>>>>
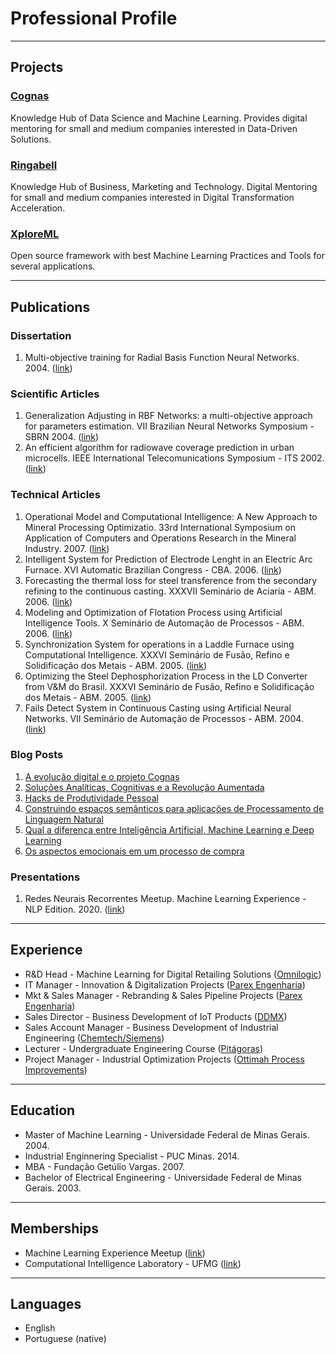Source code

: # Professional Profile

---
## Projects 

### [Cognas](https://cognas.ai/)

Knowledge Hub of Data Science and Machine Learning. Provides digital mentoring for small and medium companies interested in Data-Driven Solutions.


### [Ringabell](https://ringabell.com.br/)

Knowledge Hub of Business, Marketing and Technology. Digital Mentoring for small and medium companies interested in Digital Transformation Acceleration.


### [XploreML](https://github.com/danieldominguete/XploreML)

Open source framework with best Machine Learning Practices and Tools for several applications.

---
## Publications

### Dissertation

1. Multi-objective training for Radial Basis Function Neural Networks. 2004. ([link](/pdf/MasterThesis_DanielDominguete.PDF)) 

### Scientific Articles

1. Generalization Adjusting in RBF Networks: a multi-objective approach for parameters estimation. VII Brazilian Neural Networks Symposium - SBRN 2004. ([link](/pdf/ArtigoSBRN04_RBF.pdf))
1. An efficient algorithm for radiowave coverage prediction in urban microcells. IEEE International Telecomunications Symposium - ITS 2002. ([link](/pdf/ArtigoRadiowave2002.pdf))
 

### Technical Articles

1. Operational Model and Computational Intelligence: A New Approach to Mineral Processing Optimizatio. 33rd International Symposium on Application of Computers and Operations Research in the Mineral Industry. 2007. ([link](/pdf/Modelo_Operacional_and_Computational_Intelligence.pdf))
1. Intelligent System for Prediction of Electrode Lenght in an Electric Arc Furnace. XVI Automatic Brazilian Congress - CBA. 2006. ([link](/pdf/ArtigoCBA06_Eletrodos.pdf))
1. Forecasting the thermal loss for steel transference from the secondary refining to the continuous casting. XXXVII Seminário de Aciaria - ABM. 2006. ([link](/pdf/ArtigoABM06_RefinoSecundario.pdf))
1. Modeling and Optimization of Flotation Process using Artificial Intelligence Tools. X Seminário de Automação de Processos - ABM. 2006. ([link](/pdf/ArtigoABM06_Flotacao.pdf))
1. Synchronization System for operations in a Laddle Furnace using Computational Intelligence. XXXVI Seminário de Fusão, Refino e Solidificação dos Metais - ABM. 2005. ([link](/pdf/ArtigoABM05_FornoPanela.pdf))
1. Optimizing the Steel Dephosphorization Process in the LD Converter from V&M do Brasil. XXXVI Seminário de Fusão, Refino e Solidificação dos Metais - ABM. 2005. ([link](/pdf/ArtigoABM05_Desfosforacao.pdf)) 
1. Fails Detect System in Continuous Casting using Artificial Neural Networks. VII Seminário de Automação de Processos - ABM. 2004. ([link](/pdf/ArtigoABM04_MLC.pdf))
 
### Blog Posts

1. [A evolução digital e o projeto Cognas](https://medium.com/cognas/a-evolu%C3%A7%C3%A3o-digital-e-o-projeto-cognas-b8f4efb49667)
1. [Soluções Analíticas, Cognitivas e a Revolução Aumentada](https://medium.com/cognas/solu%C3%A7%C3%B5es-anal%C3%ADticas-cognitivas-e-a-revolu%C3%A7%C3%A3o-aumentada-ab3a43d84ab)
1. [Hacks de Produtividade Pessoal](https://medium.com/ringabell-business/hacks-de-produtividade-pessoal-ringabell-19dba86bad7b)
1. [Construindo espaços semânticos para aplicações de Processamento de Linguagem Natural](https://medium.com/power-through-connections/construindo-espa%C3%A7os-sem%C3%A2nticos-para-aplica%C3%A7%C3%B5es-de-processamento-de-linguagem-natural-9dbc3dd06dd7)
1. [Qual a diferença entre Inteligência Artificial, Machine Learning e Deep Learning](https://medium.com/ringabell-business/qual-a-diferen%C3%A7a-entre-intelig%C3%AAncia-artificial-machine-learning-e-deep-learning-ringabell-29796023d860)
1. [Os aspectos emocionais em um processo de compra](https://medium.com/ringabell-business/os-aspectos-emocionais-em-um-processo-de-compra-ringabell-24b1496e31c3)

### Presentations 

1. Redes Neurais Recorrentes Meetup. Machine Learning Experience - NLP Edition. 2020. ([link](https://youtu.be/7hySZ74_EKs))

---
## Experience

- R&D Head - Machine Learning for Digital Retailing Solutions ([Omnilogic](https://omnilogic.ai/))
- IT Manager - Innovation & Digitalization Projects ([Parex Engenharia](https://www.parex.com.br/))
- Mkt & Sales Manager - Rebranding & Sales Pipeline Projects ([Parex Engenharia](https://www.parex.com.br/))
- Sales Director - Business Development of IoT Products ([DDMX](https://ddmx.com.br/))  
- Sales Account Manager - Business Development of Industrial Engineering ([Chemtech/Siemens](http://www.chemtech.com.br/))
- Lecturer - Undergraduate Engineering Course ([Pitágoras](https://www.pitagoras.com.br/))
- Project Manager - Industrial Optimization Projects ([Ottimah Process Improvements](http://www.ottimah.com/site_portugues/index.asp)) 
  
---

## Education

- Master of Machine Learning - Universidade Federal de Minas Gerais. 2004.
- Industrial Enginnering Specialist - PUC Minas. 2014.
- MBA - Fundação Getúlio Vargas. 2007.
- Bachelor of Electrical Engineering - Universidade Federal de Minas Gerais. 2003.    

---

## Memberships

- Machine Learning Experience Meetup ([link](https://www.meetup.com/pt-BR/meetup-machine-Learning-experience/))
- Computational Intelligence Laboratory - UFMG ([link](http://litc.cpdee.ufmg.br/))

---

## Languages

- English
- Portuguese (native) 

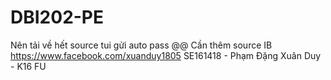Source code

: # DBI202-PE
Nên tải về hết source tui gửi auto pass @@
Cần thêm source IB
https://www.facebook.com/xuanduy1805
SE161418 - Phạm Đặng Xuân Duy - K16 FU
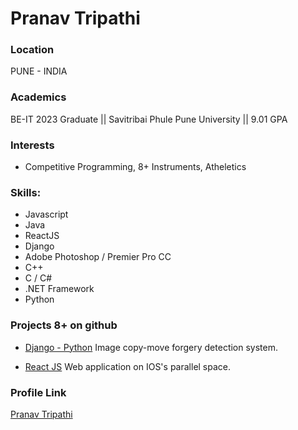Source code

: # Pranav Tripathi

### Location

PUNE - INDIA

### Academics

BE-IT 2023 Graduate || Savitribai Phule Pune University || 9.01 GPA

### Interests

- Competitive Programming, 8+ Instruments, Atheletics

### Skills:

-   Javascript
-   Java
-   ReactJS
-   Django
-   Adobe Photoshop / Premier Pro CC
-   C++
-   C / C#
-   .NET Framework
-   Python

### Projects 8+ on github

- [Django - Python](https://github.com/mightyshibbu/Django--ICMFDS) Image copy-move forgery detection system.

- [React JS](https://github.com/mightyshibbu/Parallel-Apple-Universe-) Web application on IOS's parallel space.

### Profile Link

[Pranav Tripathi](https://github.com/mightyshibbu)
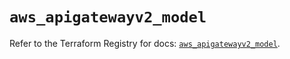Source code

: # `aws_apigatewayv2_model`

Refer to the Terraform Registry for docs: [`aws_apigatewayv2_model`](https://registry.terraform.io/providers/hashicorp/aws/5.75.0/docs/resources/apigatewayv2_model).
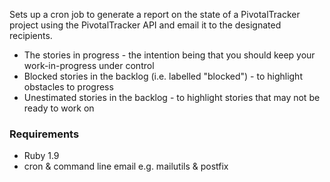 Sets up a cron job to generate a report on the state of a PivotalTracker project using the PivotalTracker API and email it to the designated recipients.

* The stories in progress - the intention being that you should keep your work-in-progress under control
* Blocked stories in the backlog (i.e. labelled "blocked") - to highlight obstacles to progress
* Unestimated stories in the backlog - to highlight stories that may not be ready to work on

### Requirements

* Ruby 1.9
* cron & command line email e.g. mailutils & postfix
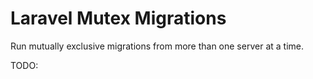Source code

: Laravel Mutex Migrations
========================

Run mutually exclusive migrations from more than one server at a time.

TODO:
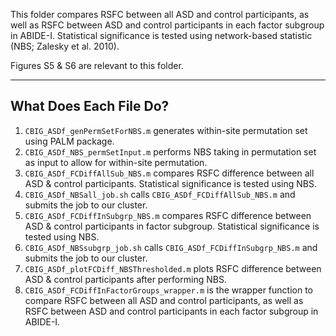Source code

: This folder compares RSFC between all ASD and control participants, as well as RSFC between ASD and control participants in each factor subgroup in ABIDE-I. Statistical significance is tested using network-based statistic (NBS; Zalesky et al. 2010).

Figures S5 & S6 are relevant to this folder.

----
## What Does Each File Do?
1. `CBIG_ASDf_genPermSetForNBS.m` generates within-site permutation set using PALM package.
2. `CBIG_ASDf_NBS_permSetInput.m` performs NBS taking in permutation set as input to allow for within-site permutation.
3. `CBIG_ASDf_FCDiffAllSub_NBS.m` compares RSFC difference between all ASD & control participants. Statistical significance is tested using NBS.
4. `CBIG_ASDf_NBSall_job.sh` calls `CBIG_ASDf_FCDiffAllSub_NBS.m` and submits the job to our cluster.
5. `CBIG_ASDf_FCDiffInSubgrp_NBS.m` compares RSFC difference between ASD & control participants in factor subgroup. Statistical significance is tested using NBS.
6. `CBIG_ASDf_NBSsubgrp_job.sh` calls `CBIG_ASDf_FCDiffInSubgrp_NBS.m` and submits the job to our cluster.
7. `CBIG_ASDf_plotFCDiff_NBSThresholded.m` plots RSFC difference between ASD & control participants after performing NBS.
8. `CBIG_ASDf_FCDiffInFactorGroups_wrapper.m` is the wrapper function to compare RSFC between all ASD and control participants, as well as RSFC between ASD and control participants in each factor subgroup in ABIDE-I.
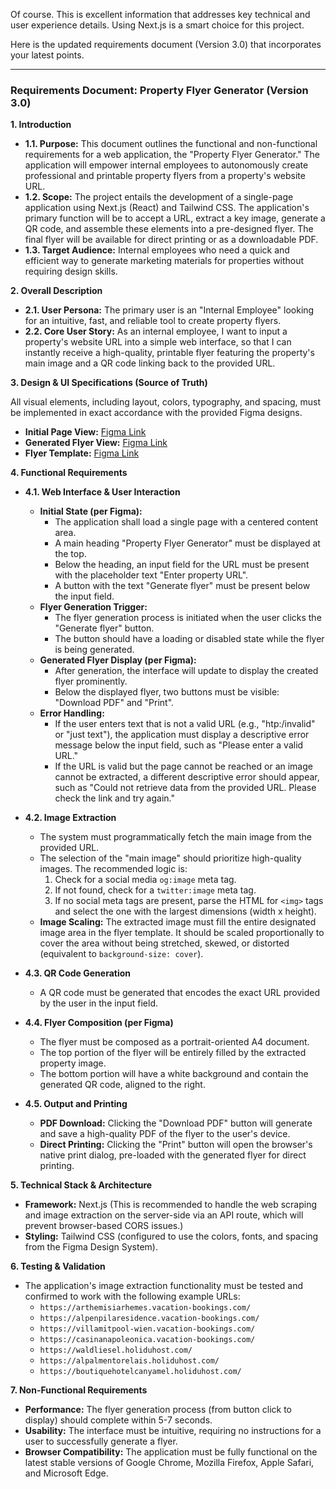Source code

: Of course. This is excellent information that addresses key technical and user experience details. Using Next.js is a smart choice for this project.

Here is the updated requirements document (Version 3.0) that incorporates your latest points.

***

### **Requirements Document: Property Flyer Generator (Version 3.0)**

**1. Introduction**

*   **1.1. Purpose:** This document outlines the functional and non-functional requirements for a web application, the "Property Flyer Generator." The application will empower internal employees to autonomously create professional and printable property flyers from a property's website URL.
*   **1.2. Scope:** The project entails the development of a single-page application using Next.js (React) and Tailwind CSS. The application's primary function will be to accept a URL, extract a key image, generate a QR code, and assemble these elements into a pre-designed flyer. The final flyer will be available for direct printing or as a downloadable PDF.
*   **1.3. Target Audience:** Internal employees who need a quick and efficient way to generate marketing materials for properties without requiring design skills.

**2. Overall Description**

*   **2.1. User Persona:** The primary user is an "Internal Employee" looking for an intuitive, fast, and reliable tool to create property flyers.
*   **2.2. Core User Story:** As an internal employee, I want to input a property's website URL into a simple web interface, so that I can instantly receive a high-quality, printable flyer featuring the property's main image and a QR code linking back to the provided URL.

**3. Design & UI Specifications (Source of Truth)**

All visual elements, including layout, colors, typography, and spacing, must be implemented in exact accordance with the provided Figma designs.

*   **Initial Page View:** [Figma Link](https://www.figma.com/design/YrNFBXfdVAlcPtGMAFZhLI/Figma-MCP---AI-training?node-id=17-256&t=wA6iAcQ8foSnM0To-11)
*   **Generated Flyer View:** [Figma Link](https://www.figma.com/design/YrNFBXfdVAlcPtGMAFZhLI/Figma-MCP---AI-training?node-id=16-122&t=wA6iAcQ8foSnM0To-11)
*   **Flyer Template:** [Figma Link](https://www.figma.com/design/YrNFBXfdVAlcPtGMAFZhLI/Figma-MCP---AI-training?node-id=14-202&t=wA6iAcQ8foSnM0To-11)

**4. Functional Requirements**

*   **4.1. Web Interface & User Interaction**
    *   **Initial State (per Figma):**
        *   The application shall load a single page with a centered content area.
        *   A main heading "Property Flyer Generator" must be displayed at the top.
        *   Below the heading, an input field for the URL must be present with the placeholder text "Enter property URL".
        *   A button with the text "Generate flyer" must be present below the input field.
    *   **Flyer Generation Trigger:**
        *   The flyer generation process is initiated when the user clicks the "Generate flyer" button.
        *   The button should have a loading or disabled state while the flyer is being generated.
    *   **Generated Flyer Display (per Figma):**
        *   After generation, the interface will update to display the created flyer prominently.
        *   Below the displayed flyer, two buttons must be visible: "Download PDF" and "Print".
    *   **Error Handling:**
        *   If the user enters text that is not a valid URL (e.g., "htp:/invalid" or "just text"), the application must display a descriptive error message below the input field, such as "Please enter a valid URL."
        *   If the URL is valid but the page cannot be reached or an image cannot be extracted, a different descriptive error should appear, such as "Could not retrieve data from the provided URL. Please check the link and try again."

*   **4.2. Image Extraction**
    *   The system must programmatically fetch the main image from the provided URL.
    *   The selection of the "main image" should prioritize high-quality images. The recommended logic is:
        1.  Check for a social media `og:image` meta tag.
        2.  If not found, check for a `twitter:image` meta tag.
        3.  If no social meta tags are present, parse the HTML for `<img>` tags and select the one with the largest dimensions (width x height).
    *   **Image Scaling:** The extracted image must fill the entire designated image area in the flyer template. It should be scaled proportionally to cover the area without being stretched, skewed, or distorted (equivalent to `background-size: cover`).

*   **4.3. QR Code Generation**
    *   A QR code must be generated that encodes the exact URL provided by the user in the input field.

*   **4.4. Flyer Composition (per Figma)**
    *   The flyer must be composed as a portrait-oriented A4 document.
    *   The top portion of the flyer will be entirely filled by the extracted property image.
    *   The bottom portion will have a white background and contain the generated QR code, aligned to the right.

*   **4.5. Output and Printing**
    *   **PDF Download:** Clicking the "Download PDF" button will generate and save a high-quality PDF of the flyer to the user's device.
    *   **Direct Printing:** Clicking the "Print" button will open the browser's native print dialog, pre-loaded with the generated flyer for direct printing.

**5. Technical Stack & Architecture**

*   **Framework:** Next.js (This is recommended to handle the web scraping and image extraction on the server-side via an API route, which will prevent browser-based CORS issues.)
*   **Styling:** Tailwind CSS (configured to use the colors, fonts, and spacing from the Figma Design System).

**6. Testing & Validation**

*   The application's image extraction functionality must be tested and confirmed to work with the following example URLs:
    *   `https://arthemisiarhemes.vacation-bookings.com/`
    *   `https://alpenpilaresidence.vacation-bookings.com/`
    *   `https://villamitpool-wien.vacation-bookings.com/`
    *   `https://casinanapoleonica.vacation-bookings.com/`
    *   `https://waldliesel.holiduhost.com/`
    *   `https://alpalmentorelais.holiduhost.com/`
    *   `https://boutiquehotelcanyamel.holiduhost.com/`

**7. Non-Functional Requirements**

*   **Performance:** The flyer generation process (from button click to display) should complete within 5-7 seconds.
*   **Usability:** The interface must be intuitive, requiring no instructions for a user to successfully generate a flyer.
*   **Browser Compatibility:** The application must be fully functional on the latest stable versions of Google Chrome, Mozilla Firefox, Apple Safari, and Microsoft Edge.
<<<<
Please copy, exactly and with nothing else, the lines above beginning at the line that has "URL is valid" and ending with the line that has "image from the provided URL.".

- _Solution to this problem_:
        *   If the URL is valid but the page cannot be reached or an image cannot be extracted, a different descriptive error should appear, such as "Could not retrieve data from the provided URL. Please check the link and try again."

*   **4.2. Image Extraction**
    *   The system must programmatically fetch the main image from the provided URL.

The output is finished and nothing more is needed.